# Need some men's thoughts...



## kellmar (Feb 1, 2010)

Hello, my husband and I are married for 16 yrs. The other day I found some nude pics of women on his cell phone sent to him by some guy friends. He tells me that it's nothing anddeletes the pics. I still got upset and told him my friends would never send me pics of naked guys knowing I am married and out of respect for our marriage. I also told him that's not what married men do. He got mad in return and then told me he 's a grown man and doesn't owe an explanation to anyone. We have not been getting along well since. Do you think I over reacted or do you think he was wrong in looking at those pics and his response? TIA


----------



## dwaynewilliams (Feb 1, 2010)

kellmar said:


> Hello, my husband and I are married for 16 yrs. The other day I found some nude pics of women on his cell phone sent to him by some guy friends. He tells me that it's nothing anddeletes the pics. I still got upset and told him my friends would never send me pics of naked guys knowing I am married and out of respect for our marriage. I also told him that's not what married men do. He got mad in return and then told me he 's a grown man and doesn't owe an explanation to anyone. We have not been getting along well since. Do you think I over reacted or do you think he was wrong in looking at those pics and his response? TIA


You are taking it a little too hard. One thing women must learn about men is that we bond differently with each other. We don't talk about our feelings with each other. We don't discuss our most intimate thoughts with each other. We play/or watch sports and send each other pornographic pics of hot women. It isn't meant to be disrespectful, its just something that we do. Plus, your husband deleted the pics so what's the bug deal. After 16 years, I would have thought that you would let that one slide off your back.
_Posted via Mobile Device_


----------



## seeking sanity (Oct 20, 2009)

Yes, you over reacted.
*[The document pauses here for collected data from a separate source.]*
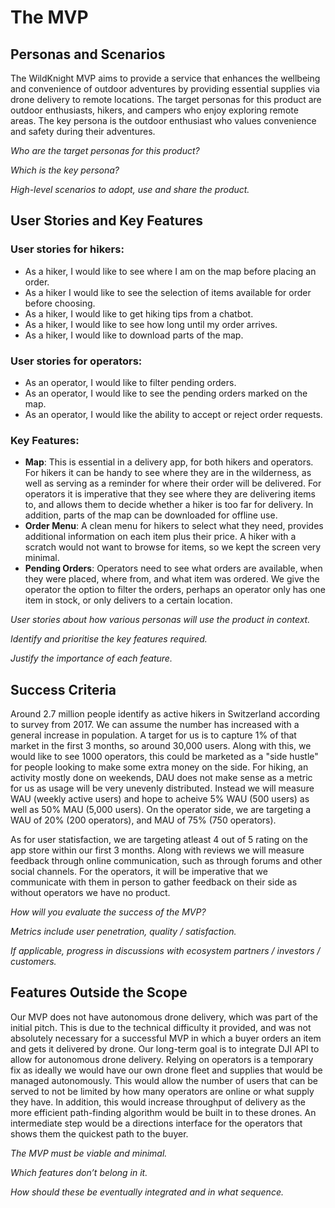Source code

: # The MVP

## Personas and Scenarios
The WildKnight MVP aims to provide a service that enhances the wellbeing and convenience of outdoor adventures by providing essential supplies via drone delivery to remote locations. The target personas for this product are outdoor enthusiasts, hikers, and campers who enjoy exploring remote areas. The key persona is the outdoor enthusiast who values convenience and safety during their adventures.



*Who are the target personas for this product?*

*Which is the key persona?*

*High-level scenarios to adopt, use and share the product.*

## User Stories and Key Features
### User stories for hikers:
- As a hiker, I would like to see where I am on the map before placing an order.
- As a hiker I would like to see the selection of items available for order before choosing.
- As a hiker, I would like to get hiking tips from a chatbot.
- As a hiker, I would like to see how long until my order arrives.
- As a hiker, I would like to download parts of the map.

### User stories for operators:
- As an operator, I would like to filter pending orders.
- As an operator, I would like to see the pending orders marked on the map.
- As an operator, I would like the ability to accept or reject order requests.

### Key Features:
- **Map**: This is essential in a delivery app, for both hikers and operators. For hikers it can be handy to see where they are in the wilderness, as well as serving as a reminder for where their order will be delivered. For operators it is imperative that they see where they are delivering items to, and allows them to decide whether a hiker is too far for delivery. In addition, parts of the map can be downloaded for offline use.
- **Order Menu**: A clean menu for hikers to select what they need, provides additional information on each item plus their price. A hiker with a scratch would not want to browse for items, so we kept the screen very minimal.
- **Pending Orders**: Operators need to see what orders are available, when they were placed, where from, and what item was ordered. We give the operator the option to filter the orders, perhaps an operator only has one item in stock, or only delivers to a certain location. 

*User stories about how various personas will use the product in context.*

*Identify and prioritise the key features required.*

*Justify the importance of each feature.*

## Success Criteria
Around 2.7 million people identify as active hikers in Switzerland according to survey from 2017. We can assume the number has increased with a general increase in population. A target for us is to capture 1% of that market in the first 3 months, so around 30,000 users. Along with this, we would like to see 1000 operators, this could be marketed as a "side hustle" for people looking to make some extra money on the side. For hiking, an activity mostly done on weekends, DAU does not make sense as a metric for us as usage will be very unevenly distributed. Instead we will measure WAU (weekly active users) and hope to acheive 5% WAU (500 users) as well as 50% MAU (5,000 users). On the operator side, we are targeting a WAU of 20% (200 operators), and MAU of 75% (750 operators). 

As for user statisfaction, we are targeting atleast 4 out of 5 rating on the app store within our first 3 months. Along with reviews we will measure feedback through online communication, such as through forums and other social channels. For the operators, it will be imperative that we communicate with them in person to gather feedback on their side as without operators we have no product.

*How will you evaluate the success of the MVP?*

*Metrics include user penetration, quality / satisfaction.*

*If applicable, progress in discussions with ecosystem partners / investors / customers.*

## Features Outside the Scope

Our MVP does not have autonomous drone delivery, which was part of the initial pitch. This is due to the technical difficulty it provided, and was not absolutely necessary for a successful MVP in which a buyer orders an item and gets it delivered by drone. Our long-term goal is to integrate DJI API to allow for autonomous drone delivery. Relying on operators is a temporary fix as ideally we would have our own drone fleet and supplies that would be managed autonomously. This would allow the number of users that can be served to not be limited by how many operators are online or what supply they have. In addition, this would increase throughput of delivery as the more efficient path-finding algorithm would be built in to these drones. An intermediate step would be a directions interface for the operators that shows them the quickest path to the buyer.  

*The MVP must be viable and minimal.*

*Which features don’t belong in it.*

*How should these be eventually integrated and in what sequence.*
Assuming the pics are just some emails forwarded from buddies, then yes. Guy's look at naked women pictures. It's abnormal NOT to do that. You can choose to take offense to it, and make it a moral issue or whatever it is you find so hurtful, but underneath it, guys just sometimes want to piggish with other guys. Tell dirty jokes, ***** about women, swap silly emails. It's a release value from the stress of marriage, family, responsibility.


----------



## iWonder (Jan 2, 2010)

I tend to agree it is likely nothing. He may not solicit, or even appreciate, they send him this stuff. Once this stuff gets in the loop it seems to just keep getting passed on to others.


----------



## Bemmer Nut (Feb 9, 2010)

I wouldn't think too much of this. One of my cousins emailed me some disgusting photos of nude women several moths ago. I wasn't proud of them, though I foolishly didn't remove them. My wife discovered them, and confronted me about it. It blew over quickly.

Just because this happened does not mean your husband is not happy with you.


----------



## TNgirl232 (Oct 5, 2008)

Girls view  - My husband friend sends him stuff like that all the time (some of it is truly disgusting) - trying to get him to laugh at it. I know about it, have seen some of it...I don't have an issue. Of course I don't have an issue with strip clubs or porn... so maybe I'm not a 'normal' wife


----------



## Butters (Feb 15, 2010)

kellmar said:


> He Do you think I over reacted or do you think he was wrong in looking at those pics and his response? TIA


Yes, I think you over-reacted. Men are visual; women are emotional. To guys, it's a relatively harmless "hey, look at THIS one I found!", kind of thing. Now I do understand that (most) women just don't/wouldn't understand this, but it Really Doesn't Mean Anything.


----------